Relato erótico
Problema solucionado
Está casado, quiere a su mujer pero el sexo no funciona, Hace tiempo que está “desganada”, de vez en cuando le hace una paja y nada más. No se podía imaginar que, muy cerca, tenía la solución a sus problemas.
Miguel – Almería
Estoy casado, tengo 55 años y mi mujer, no está muy fina por lo que mi trato sexual con ella es muy restringido ya que nunca tiene ganas. Yo lo comprendo y suele tranquilizarme con algunas peladas de polla. En el rellano donde tengo mi vivienda, puerta por puerta, reside una vecina. Se llama Irene y en la actualidad tiene 40 años. Es viuda desde hace siete. Pese a las numerosas propuestas de matrimonio que ha recibido ella ha preferido no atarse a ningún hombre ya que vive tranquila y muy bien pues su marido le dejó una buena pensión. Irene es muy hermosa. Tiene un cuerpo lleno de curvas, unas piernas preciosas que siempre me llamaron la atención y un pecho agresivo. Es atractiva y con una melena rubia muy sensual.
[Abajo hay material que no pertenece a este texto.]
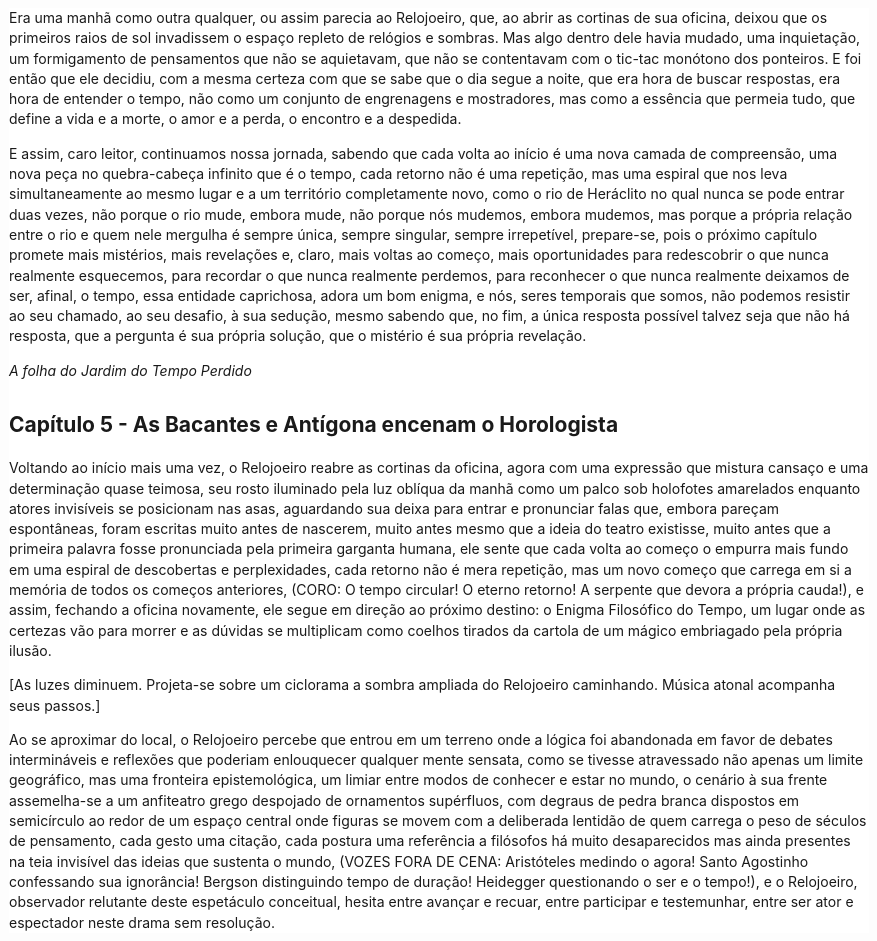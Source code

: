 Era uma manhã como outra qualquer, ou assim parecia ao Relojoeiro, que, ao abrir as cortinas de sua oficina, deixou que os primeiros raios de sol invadissem o espaço repleto de relógios e sombras. Mas algo dentro dele havia mudado, uma inquietação, um formigamento de pensamentos que não se aquietavam, que não se contentavam com o tic-tac monótono dos ponteiros. E foi então que ele decidiu, com a mesma certeza com que se sabe que o dia segue a noite, que era hora de buscar respostas, era hora de entender o tempo, não como um conjunto de engrenagens e mostradores, mas como a essência que permeia tudo, que define a vida e a morte, o amor e a perda, o encontro e a despedida.

E assim, caro leitor, continuamos nossa jornada, sabendo que cada volta ao início é uma nova camada de compreensão, uma nova peça no quebra-cabeça infinito que é o tempo, cada retorno não é uma repetição, mas uma espiral que nos leva simultaneamente ao mesmo lugar e a um território completamente novo, como o rio de Heráclito no qual nunca se pode entrar duas vezes, não porque o rio mude, embora mude, não porque nós mudemos, embora mudemos, mas porque a própria relação entre o rio e quem nele mergulha é sempre única, sempre singular, sempre irrepetível, prepare-se, pois o próximo capítulo promete mais mistérios, mais revelações e, claro, mais voltas ao começo, mais oportunidades para redescobrir o que nunca realmente esquecemos, para recordar o que nunca realmente perdemos, para reconhecer o que nunca realmente deixamos de ser, afinal, o tempo, essa entidade caprichosa, adora um bom enigma, e nós, seres temporais que somos, não podemos resistir ao seu chamado, ao seu desafio, à sua sedução, mesmo sabendo que, no fim, a única resposta possível talvez seja que não há resposta, que a pergunta é sua própria solução, que o mistério é sua própria revelação.

*A folha do Jardim do Tempo Perdido*

## Capítulo 5 - As Bacantes e Antígona encenam o Horologista

Voltando ao início mais uma vez, o Relojoeiro reabre as cortinas da oficina, agora com uma expressão que mistura cansaço e uma determinação quase teimosa, seu rosto iluminado pela luz oblíqua da manhã como um palco sob holofotes amarelados enquanto atores invisíveis se posicionam nas asas, aguardando sua deixa para entrar e pronunciar falas que, embora pareçam espontâneas, foram escritas muito antes de nascerem, muito antes mesmo que a ideia do teatro existisse, muito antes que a primeira palavra fosse pronunciada pela primeira garganta humana, ele sente que cada volta ao começo o empurra mais fundo em uma espiral de descobertas e perplexidades, cada retorno não é mera repetição, mas um novo começo que carrega em si a memória de todos os começos anteriores, (CORO: O tempo circular! O eterno retorno! A serpente que devora a própria cauda!), e assim, fechando a oficina novamente, ele segue em direção ao próximo destino: o Enigma Filosófico do Tempo, um lugar onde as certezas vão para morrer e as dúvidas se multiplicam como coelhos tirados da cartola de um mágico embriagado pela própria ilusão.

[As luzes diminuem. Projeta-se sobre um ciclorama a sombra ampliada do Relojoeiro caminhando. Música atonal acompanha seus passos.]

Ao se aproximar do local, o Relojoeiro percebe que entrou em um terreno onde a lógica foi abandonada em favor de debates intermináveis e reflexões que poderiam enlouquecer qualquer mente sensata, como se tivesse atravessado não apenas um limite geográfico, mas uma fronteira epistemológica, um limiar entre modos de conhecer e estar no mundo, o cenário à sua frente assemelha-se a um anfiteatro grego despojado de ornamentos supérfluos, com degraus de pedra branca dispostos em semicírculo ao redor de um espaço central onde figuras se movem com a deliberada lentidão de quem carrega o peso de séculos de pensamento, cada gesto uma citação, cada postura uma referência a filósofos há muito desaparecidos mas ainda presentes na teia invisível das ideias que sustenta o mundo, (VOZES FORA DE CENA: Aristóteles medindo o agora! Santo Agostinho confessando sua ignorância! Bergson distinguindo tempo de duração! Heidegger questionando o ser e o tempo!), e o Relojoeiro, observador relutante deste espetáculo conceitual, hesita entre avançar e recuar, entre participar e testemunhar, entre ser ator e espectador neste drama sem resolução.

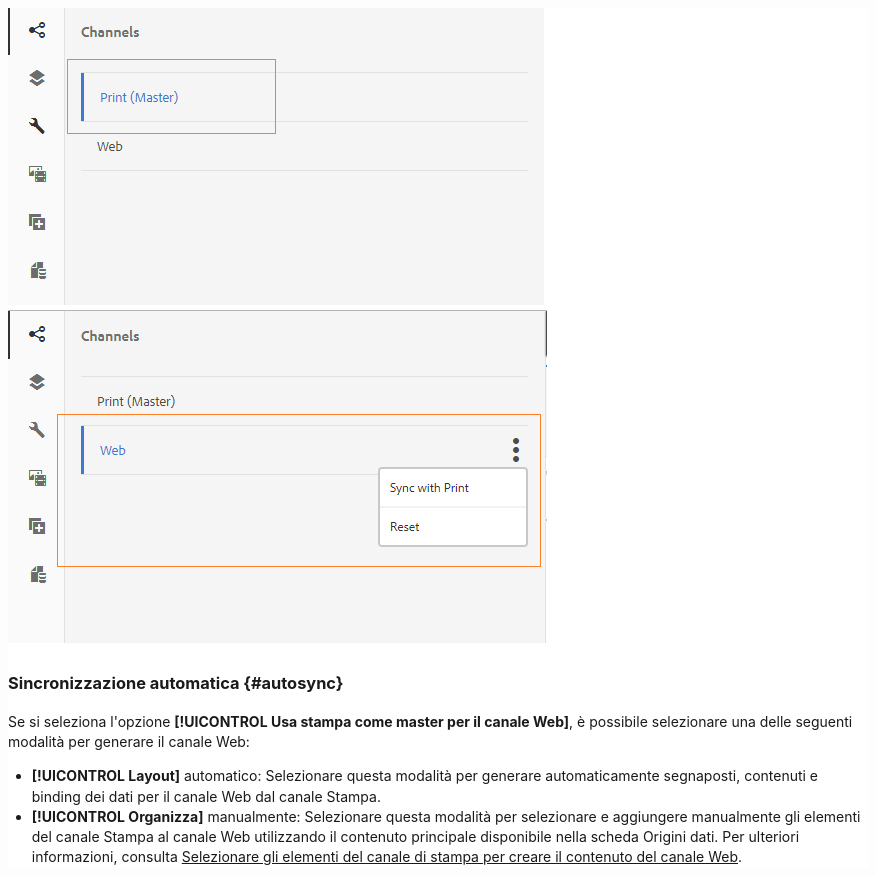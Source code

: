 ![Crea Stampa Web master ](assets/create_ic_print_master_new-1.png) ![MasterPrint](assets/create_ic_print_master_web_new-1.png)

### Sincronizzazione automatica {#autosync}

Se si seleziona l&#39;opzione **[!UICONTROL Usa stampa come master per il canale Web]**, è possibile selezionare una delle seguenti modalità per generare il canale Web:

* **[!UICONTROL Layout]** automatico: Selezionare questa modalità per generare automaticamente segnaposti, contenuti e binding dei dati per il canale Web dal canale Stampa.
* **[!UICONTROL Organizza]** manualmente: Selezionare questa modalità per selezionare e aggiungere manualmente gli elementi del canale Stampa al canale Web utilizzando il contenuto principale disponibile nella scheda Origini dati. Per ulteriori informazioni, consulta [Selezionare gli elementi del canale di stampa per creare il contenuto del canale Web](#selectprintchannelelements).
Irene es íntima amiga de mi mujer y raro era el día en que no me la encontraba en casa charlando las dos de sus cosas. Estas conversaciones duraban horas y tan pronto estaban las dos en mi casa como en la de Irene. A veces tomábamos café los tres juntos y aprovechaba para decirle, medio en broma y medio en serio, lo buena que estaba. Mi mujer sonreía al oírme pero Irene siempre me cortaba soltándome cosas como:
– ¡Que dices Miguel… ya estás viejo y seguro que ya no se te empina…!.
– Te engañas – le contestaba yo – Estoy mejor que nunca, la tengo tiesa siempre y más cuando te veo a ti.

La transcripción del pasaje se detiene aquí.